Recorded data:
== Segment start ==

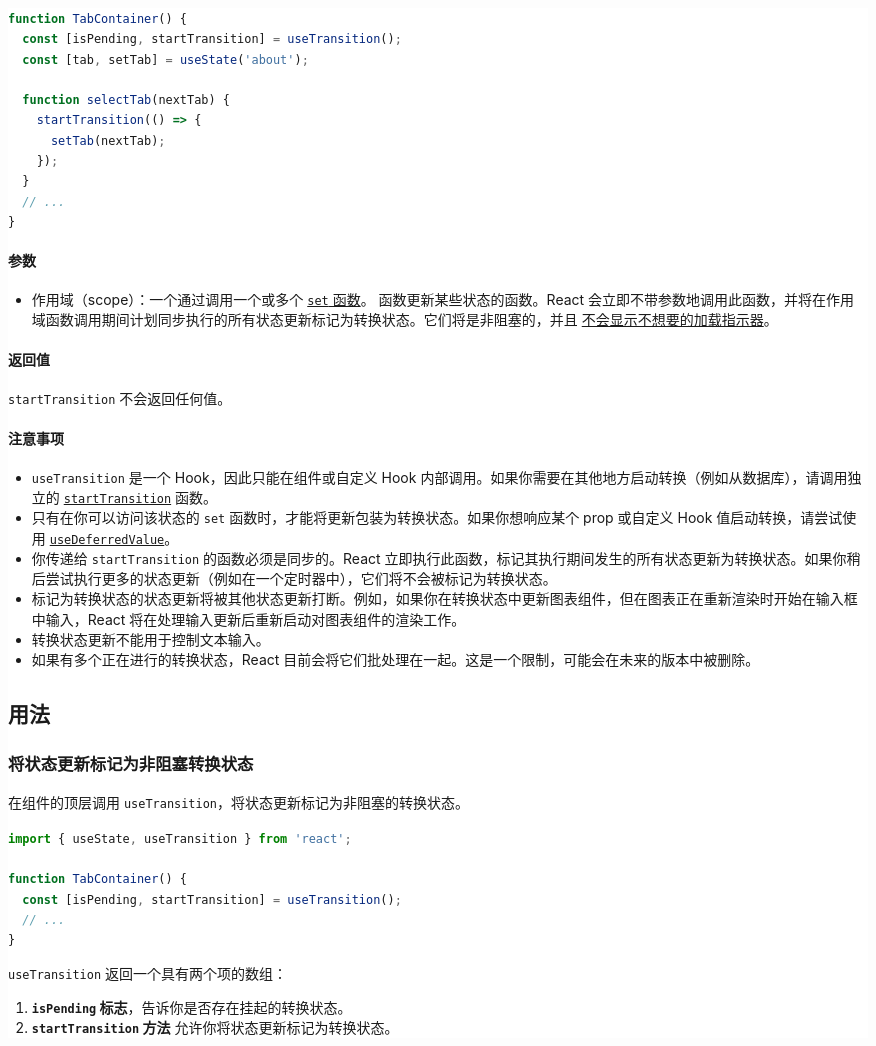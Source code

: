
 ```js
function TabContainer() {
  const [isPending, startTransition] = useTransition();
  const [tab, setTab] = useState('about');

  function selectTab(nextTab) {
    startTransition(() => {
      setTab(nextTab);
    });
  }
  // ...
}
```

#### 参数 

- 作用域（scope）：一个通过调用一个或多个 [`set` 函数](https://zh-hans.react.dev/reference/react/useState#setstate)。 函数更新某些状态的函数。React 会立即不带参数地调用此函数，并将在作用域函数调用期间计划同步执行的所有状态更新标记为转换状态。它们将是非阻塞的，并且 [不会显示不想要的加载指示器](https://zh-hans.react.dev/reference/react/useTransition#preventing-unwanted-loading-indicators)。

#### 返回值 

`startTransition` 不会返回任何值。

#### 注意事项 

- `useTransition` 是一个 Hook，因此只能在组件或自定义 Hook 内部调用。如果你需要在其他地方启动转换（例如从数据库），请调用独立的 [`startTransition`](https://zh-hans.react.dev/reference/react/startTransition) 函数。
- 只有在你可以访问该状态的 `set` 函数时，才能将更新包装为转换状态。如果你想响应某个 prop 或自定义 Hook 值启动转换，请尝试使用 [`useDeferredValue`](https://zh-hans.react.dev/reference/react/useDeferredValue)。
- 你传递给 `startTransition` 的函数必须是同步的。React 立即执行此函数，标记其执行期间发生的所有状态更新为转换状态。如果你稍后尝试执行更多的状态更新（例如在一个定时器中），它们将不会被标记为转换状态。
- 标记为转换状态的状态更新将被其他状态更新打断。例如，如果你在转换状态中更新图表组件，但在图表正在重新渲染时开始在输入框中输入，React 将在处理输入更新后重新启动对图表组件的渲染工作。
- 转换状态更新不能用于控制文本输入。
- 如果有多个正在进行的转换状态，React 目前会将它们批处理在一起。这是一个限制，可能会在未来的版本中被删除。

## 用法 

### 将状态更新标记为非阻塞转换状态 

在组件的顶层调用 `useTransition`，将状态更新标记为非阻塞的转换状态。

```js
import { useState, useTransition } from 'react';

function TabContainer() {
  const [isPending, startTransition] = useTransition();
  // ...
}
```

`useTransition` 返回一个具有两个项的数组：

1. **`isPending` 标志**，告诉你是否存在挂起的转换状态。
2. **`startTransition` 方法** 允许你将状态更新标记为转换状态。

== Segment end ==

Work to complete: Within the listing above, filter for lines holding the string "Hook" and copy each one.

Reply to the exercise:
- `useTransition` 是一个 Hook，因此只能在组件或自定义 Hook 内部调用。如果你需要在其他地方启动转换（例如从数据库），请调用独立的 [`startTransition`](https://zh-hans.react.dev/reference/react/startTransition) 函数。
- 只有在你可以访问该状态的 `set` 函数时，才能将更新包装为转换状态。如果你想响应某个 prop 或自定义 Hook 值启动转换，请尝试使用 [`useDeferredValue`](https://zh-hans.react.dev/reference/react/useDeferredValue)。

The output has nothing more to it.